The gentle surrealism of Paul Nash 2 International Surrealist Exhibition

Paul Nash (1892–1946), Landscape from a Dream (1936-38), oil on canvas, 67.9 x 101.6 cm, The Tate Gallery (Presented by the Contemporary Art Society 1946), London. © The Tate Gallery and Photographic Rights © Tate (2016), CC-BY-NC-ND 3.0 (Unported),

In the first of these two articles about the Surrealist paintings of Paul Nash, and his role in the movement in Britain, I looked at his work prior to 1936, and at his role in the formation of Unit One. In 1936, Nash took part in the first International Surrealist Exhibition in London, showing photocollages and an objet trouvé of a piece of wood retrieved from a stream, as well as several of his paintings.

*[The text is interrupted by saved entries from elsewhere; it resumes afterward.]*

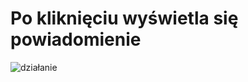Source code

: # Po kliknięciu wyświetla się powiadomienie
![działanie](https://github.com/Jasiostwor/ZSE/assets/70820147/61064c03-823d-41b0-9fc7-53009a1c4afb)
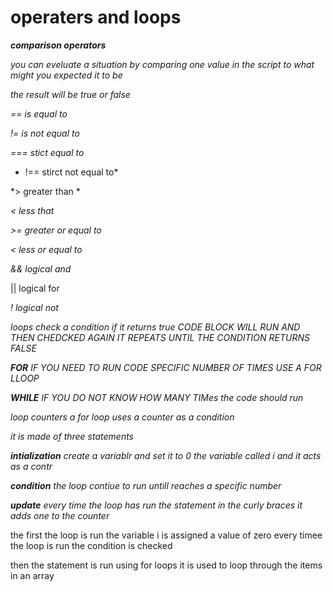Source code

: # operaters and loops

***comparison operators***

*you can eveluate a situation by comparing one value in the script to what might you expected it to be*

*the result will be true or false*

*== is equal to*

*!= is not equal to*

*=== stict equal to*
* !== stirct not equal to*

*> greater than *

*< less that*

*>= greater or equal to*

*< less or equal to*

*&& logical and*

 || logical for

*! logical not*

*loops check a condition if it returns true  CODE BLOCK WILL RUN AND THEN CHEDCKED AGAIN IT REPEATS UNTIL THE CONDITION RETURNS FALSE*

***FOR*** *IF YOU NEED TO RUN  CODE SPECIFIC NUMBER OF TIMES USE A FOR LLOOP*

***WHILE*** *IF YOU DO NOT KNOW HOW MANY TIMes the code should run*

*loop counters a for loop uses a counter as a condition*

*it is made of three statements*

***intialization***
*create a variablr and set it to 0 the variable called i and it acts as a contr*

***condition*** *the loop contiue to run untill reaches a specific number*

***update*** *every time  the  loop  has run the statement in the curly braces it adds one to the counter*

the first the loop is run the variable i is assigned a value of zero
every timee the loop is run the condition is checked

then the statement is run
using for loops it is used to loop through the items in an array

The previous year, several of those involved with Surrealism in Britain had been in Paris, engaging with key figures in the Surrealist movement there. These included Roland Penrose, David Gascoyne, Julian Trevelyan, Eileen Agar, John Banting and Henry Moore. It was Gascoyne who published the First Manifesto of English Surrealism that year, ironically in French and in the French journal Cahiers d’Art.

In early 1936, André Breton and Paul Eluard, two of the leading French Surrealists, proposed visiting London to discuss an international exhibition there. From the beginning of April, an organising committee started to meet; among its members were Paul Nash, Henry Moore, and the Cambridge don and writer Hugh Sykes Davies. Hanging was agreed for 8 and 9 June that year, and the opening by André Breton was set for 11 June.

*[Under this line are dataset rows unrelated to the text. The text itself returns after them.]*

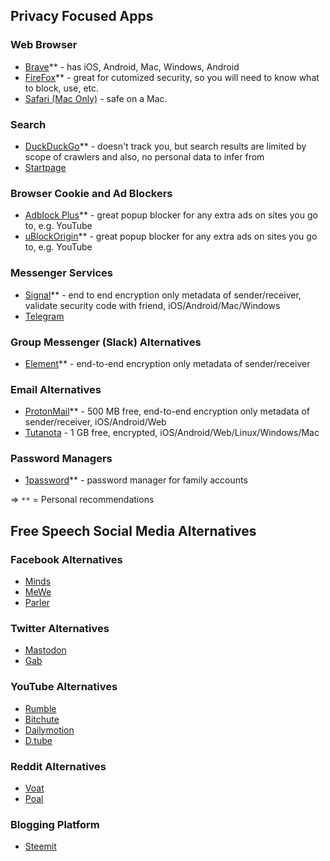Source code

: ## Privacy Focused Apps

### Web Browser
- [Brave](https://brave.com/)** - has iOS, Android, Mac, Windows, Android
- [FireFox](https://www.mozilla.org/en-US/firefox/new/)** - great for cutomized security, so you will need to know what to block, use, etc.
- [Safari (Mac Only)](https://www.apple.com/safari/) - safe on a Mac.

### Search
- [DuckDuckGo](https://duckduckgo.com/)** - doesn't track you, but search results are limited by scope of crawlers and also, no personal data to infer from
- [Startpage](https://www.startpage.com/)

### Browser Cookie and Ad Blockers
- [Adblock Plus](https://adblockplus.org/)** - great popup blocker for any extra ads on sites you go to, e.g. YouTube
- [uBlockOrigin](https://ublockorigin.com/)** - great popup blocker for any extra ads on sites you go to, e.g. YouTube

### Messenger Services
- [Signal](https://www.signal.org/)** - end to end encryption only metadata of sender/receiver, validate security code with friend, iOS/Android/Mac/Windows
- [Telegram](https://telegram.org/)

### Group Messenger (Slack) Alternatives
- [Element](https://element.io/)** - end-to-end encryption only metadata of sender/receiver

### Email Alternatives
- [ProtonMail](https://protonmail.com/)** - 500 MB free, end-to-end encryption only metadata of sender/receiver, iOS/Android/Web
- [Tutanota](https://tutanota.com/) - 1 GB free, encrypted, iOS/Android/Web/Linux/Windows/Mac

### Password Managers
- [1password](https://1password.com/)** - password manager for family accounts

=> `**` = Personal recommendations

## Free Speech Social Media Alternatives

### Facebook Alternatives
- [Minds](https://www.minds.com/)
- [MeWe](https://mewe.com/)
- [Parler](https://parler.com/)

### Twitter Alternatives
- [Mastodon](https://mastodon.online/about)
- [Gab](https://gab.com/)

### YouTube Alternatives
- [Rumble](https://rumble.com/)
- [Bitchute](https://www.bitchute.com/)
- [Dailymotion](https://www.dailymotion.com/us)
- [D.tube](https://d.tube/)

### Reddit Alternatives
- [Voat](https://voat.co/)
- [Poal](https://poal.co/all/new)

### Blogging Platform
- [Steemit](https://steemit.com/)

Harbour and Room 1932-6 by Paul Nash 1889-1946
Paul Nash (1892–1946), Harbour and Room (1932-36), oil on canvas, 91.4 x 71.1 cm, The Tate Gallery (Purchased 1981), London. © The Tate Gallery and Photographic Rights © Tate (2016), CC-BY-NC-ND 3.0 (Unported),

When Nash had visited Toulon on the French Mediterranean coast in 1931 (or perhaps the year before), his hotel room overlooked the busy harbour there. One day he saw the image of a large sailing ship in a big mirror in his hotel room, which gave the appearance of the ship sailing into his room. From that visual memory came Harbour and Room (1932-36), another geometric composition which merges Nash’s hotel room, complete with its mirror over the mantlepiece, with parts of a ship, including a carpet of small waves.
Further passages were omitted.